Your travel through Turkey isn't complete unless you visit the fascinating Cappadocia region, which boasts a bizarre landscape of clustered chimney cones and the remnants of underground cities made from tunnels which used to house as many as 20,000 people.

These cities were burrowed into the earth partly as insulated storage bins for grains, and partly to protect local Cappadocia tribes from the onslaught of invading Byzantines.

The best known of these underground communities is Derinkuyu, which was tunnelled as deep as 20 levels into the Anatolian plateau.

Tourists can nowadays travel underground as deep as eight storeys through the tunnels, which are dissected by ventilation shafts. Massive circular rock doors were built to roll across the passages when they needed to be sealed against the enemy.

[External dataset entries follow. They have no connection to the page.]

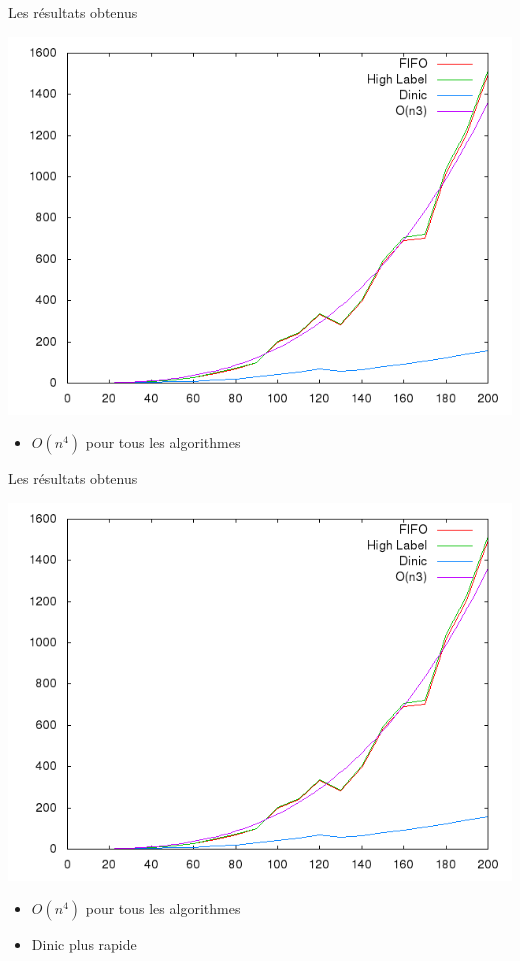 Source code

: \documentclass[hyperref={},
xcolor={dvipsnames,svgnames,table},10pt]{beamer}
\begin{document}
\begin{frame}{Les résultats obtenus}
	\begin{minipage}[c]{0.50\linewidth}
		\includegraphics[scale=0.3]{img/resultat.png}
	\end{minipage}\hfill
	\begin{minipage}[c]{0.40\linewidth}
		\begin{itemize}
			\item $O(n^4)$ pour tous les algorithmes
		\end{itemize}
	\end{minipage}
\end{frame}

\begin{frame}{Les résultats obtenus}
	\begin{minipage}[c]{0.50\linewidth}
		\includegraphics[scale=0.3]{img/resultat.png}
	\end{minipage}\hfill
	\begin{minipage}[c]{0.40\linewidth}
		\begin{itemize}
			\item $O(n^4)$ pour tous les algorithmes
			\item Dinic plus rapide
		\end{itemize}
	\end{minipage}
\end{frame}
\end{document}
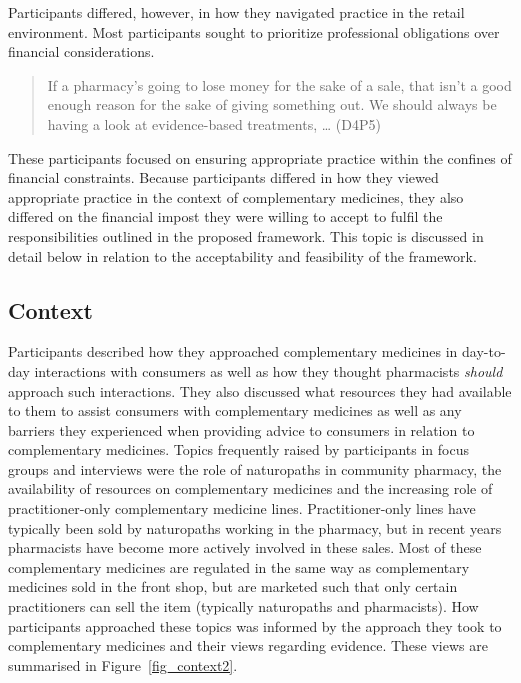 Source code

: \documentclass[11pt,a4paper]{article}
\begin{document}
Participants differed, however, in how they navigated practice in the
retail environment. Most participants sought to prioritize professional
obligations over financial considerations.

\begin{quote}
If a pharmacy's going to lose money for the sake of a sale, that isn't a
good enough reason for the sake of giving something out. We should
always be having a look at evidence-based treatments, \ldots{} (D4P5)
\end{quote}

These participants focused on ensuring appropriate practice within the
confines of financial constraints. Because participants differed in how
they viewed appropriate practice in the context of complementary
medicines, they also differed on the financial impost they were willing
to accept to fulfil the responsibilities outlined in the proposed
framework. This topic is discussed in detail below in relation to the
acceptability and feasibility of the framework.

\subsection{Context}\label{context}

Participants described how they approached complementary medicines in
day-to-day interactions with consumers as well as how they thought
pharmacists \emph{should} approach such interactions. They also
discussed what resources they had available to them to assist consumers
with complementary medicines as well as any barriers they experienced
when providing advice to consumers in relation to complementary
medicines. Topics frequently raised by participants in focus groups and
interviews were the role of naturopaths in community pharmacy, the
availability of resources on complementary medicines and the increasing
role of practitioner-only complementary medicine lines.
Practitioner-only lines have typically been sold by naturopaths working
in the pharmacy, but in recent years pharmacists have become more
actively involved in these sales. Most of these complementary medicines
are regulated in the same way as complementary medicines sold in the
front shop, but are marketed such that only certain practitioners can
sell the item (typically naturopaths and pharmacists). How participants
approached these topics was informed by the approach they took to
complementary medicines and their views regarding evidence. These views
are summarised in Figure~\ref{fig_context2}.
\end{document}
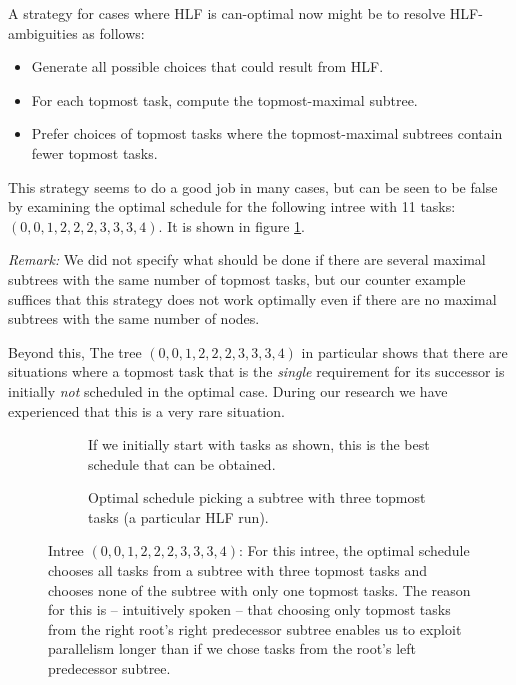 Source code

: A strategy for cases where HLF is can-optimal now might be to resolve HLF-ambiguities as follows:
\begin{itemize}
\item Generate all possible choices that could result from HLF.
\item For each topmost task, compute the topmost-maximal subtree.
\item Prefer choices of topmost tasks where the topmost-maximal subtrees contain fewer topmost tasks.
\end{itemize}


This strategy seems to do a good job in many cases, but can be seen to be false by examining the optimal schedule for the following intree with 11 tasks: $(0,0,1,2,2,2,3,3,3,4)$. It is shown in figure \ref{fig:subtree-with-fewest-toptasks-suboptimal}.

\emph{Remark:} We did not specify what should be done if there are several maximal subtrees with the same number of topmost tasks, but our counter example suffices that this strategy does not work optimally even if there are no maximal subtrees with the same number of nodes. 

Beyond this, The tree $(0,0,1,2,2,2,3,3,3,4)$ in particular shows that there are situations where a topmost task that is the \emph{single} requirement for its successor is initially \emph{not} scheduled in the optimal case. During our research we have experienced that this is a very rare situation.

\begin{figure}[ht]
  \centering
  \begin{subfigure}{.45\textwidth}
    \centering
    
    \caption{If we initially start with tasks as shown, this is the best schedule that can be obtained.}
  \end{subfigure}
  \quad
  \begin{subfigure}{.45\textwidth}
    \centering
    
    \caption{Optimal schedule picking a subtree with three topmost tasks (a particular HLF run).}
  \end{subfigure}
\caption{Intree $(0,0,1,2,2,2,3,3,3,4)$: For this intree, the optimal schedule chooses all tasks from a subtree with three topmost tasks and chooses none of the subtree with only one topmost tasks. The reason for this is -- intuitively spoken -- that choosing only topmost tasks from the right root's right predecessor subtree enables us to exploit parallelism longer than if we chose tasks from the root's left predecessor subtree.}
  \label{fig:subtree-with-fewest-toptasks-suboptimal}
\end{figure}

The ventilation shafts provided fresh air but were also cleverly designed to disperse the release of cooking smoke so the location of the city was not betrayed. The planning and engineering were impressive.

Dozens of underground cities were built so that entire communities and their livestock could hide from marauding armies.

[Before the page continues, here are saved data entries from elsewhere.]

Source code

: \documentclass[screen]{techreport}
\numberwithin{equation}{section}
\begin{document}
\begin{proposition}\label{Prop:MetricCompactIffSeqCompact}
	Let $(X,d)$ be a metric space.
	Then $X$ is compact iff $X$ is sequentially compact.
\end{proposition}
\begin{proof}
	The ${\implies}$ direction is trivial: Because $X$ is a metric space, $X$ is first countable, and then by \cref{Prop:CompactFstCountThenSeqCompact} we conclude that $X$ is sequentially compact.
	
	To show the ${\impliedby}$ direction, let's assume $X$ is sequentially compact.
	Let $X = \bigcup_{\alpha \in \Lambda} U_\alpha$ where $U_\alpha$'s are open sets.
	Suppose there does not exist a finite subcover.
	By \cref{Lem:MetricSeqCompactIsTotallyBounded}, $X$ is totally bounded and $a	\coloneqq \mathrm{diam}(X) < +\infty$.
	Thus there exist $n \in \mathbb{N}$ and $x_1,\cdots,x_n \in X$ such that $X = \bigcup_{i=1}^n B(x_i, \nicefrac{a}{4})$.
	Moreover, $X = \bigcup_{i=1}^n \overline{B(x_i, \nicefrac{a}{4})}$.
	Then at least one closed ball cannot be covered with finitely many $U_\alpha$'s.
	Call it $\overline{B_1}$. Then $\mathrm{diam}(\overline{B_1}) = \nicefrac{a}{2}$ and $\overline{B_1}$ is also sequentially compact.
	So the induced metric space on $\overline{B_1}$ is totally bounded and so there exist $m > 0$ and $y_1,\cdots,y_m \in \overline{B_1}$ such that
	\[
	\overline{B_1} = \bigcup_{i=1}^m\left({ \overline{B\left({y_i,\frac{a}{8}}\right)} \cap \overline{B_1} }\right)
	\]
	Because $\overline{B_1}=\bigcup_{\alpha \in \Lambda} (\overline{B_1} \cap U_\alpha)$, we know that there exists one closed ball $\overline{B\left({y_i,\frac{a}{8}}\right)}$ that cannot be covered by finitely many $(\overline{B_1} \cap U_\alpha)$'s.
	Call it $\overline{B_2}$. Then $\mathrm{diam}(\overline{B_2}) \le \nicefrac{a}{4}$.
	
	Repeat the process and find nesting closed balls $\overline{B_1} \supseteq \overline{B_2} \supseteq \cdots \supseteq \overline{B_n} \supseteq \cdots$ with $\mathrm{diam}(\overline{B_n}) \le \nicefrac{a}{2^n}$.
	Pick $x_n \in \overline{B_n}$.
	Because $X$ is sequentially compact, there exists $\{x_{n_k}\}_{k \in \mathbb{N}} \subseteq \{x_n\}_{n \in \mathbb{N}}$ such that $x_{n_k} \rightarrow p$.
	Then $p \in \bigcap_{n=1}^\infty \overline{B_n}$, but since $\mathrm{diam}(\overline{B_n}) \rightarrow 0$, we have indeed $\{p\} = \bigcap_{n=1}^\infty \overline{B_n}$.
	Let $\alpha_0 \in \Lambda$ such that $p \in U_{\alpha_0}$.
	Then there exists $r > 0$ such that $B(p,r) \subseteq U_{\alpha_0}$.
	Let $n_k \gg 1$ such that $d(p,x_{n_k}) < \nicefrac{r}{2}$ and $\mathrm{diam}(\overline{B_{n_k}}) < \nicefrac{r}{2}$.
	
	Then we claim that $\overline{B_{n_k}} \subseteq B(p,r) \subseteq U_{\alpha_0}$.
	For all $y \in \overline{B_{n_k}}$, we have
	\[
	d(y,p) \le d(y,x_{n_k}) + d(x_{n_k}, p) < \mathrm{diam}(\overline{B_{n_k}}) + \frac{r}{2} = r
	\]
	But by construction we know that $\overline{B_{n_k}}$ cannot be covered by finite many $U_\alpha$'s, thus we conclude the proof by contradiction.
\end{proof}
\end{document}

There are about 150 underground settlements in the Cappadocia district of Turkey but only a few such as Derinkuyu are open to the public.

Cappadocia is about 660 kilometres south-east of Istanbul and 160 kilometres north of Turkey's Mediterranean coast. The region is designated as a national park and is bounded by Kayseri to the east, Aksaray to the west and Nidge to the south.

Within many Cappadocian valleys you'll find a maze of strange volcanic cones, as pictured above and below.

Valleys near Aktepe in northern Cappadocia are the most densely clustered and best preserved.


Neuschwanstein


The cones were formed as a result of extensive volcanic activity millions of years ago which left different layers and densities of rock across the Turkey landscape.

The cones formed over the eons because their tops contain harder basalt rock which sheltered the softer underlying strata from rains that eroded all the surrounding soft rock.

The volcanic rock, or tufa, is soft when first mined but hardens when exposed to the air - a characteristic exploited by the locals for centuries to build underground cities and chisel their homes into the rockface.

The rock colours are stunning and the region featured in the Star Wars films as Tatooine, the deserted planet where the Skywalker family lived.

Balloon rides over the region are available but a one hour sightseeing trip usually costs around US$300 (2008).



The Cappadocia region's tribes carved homes into these so-called fairy chimneys, some becoming impressive dwellings with different rooms on several storeys.

These bizarre dwellings provide built-in insulation to protect against the hot summers and frigid winter days of Cappadocia.

The rolling plains of Cappadocia are fertile and this has lured various conquering civilisations to inhabit the region over 3 thousand years of recorded history... Hittites, Phrygians, Greeks, Persians, Romans, etc.

Since prehistoric times in Turkey, people have carved homes into the chimneys of Cappadocia.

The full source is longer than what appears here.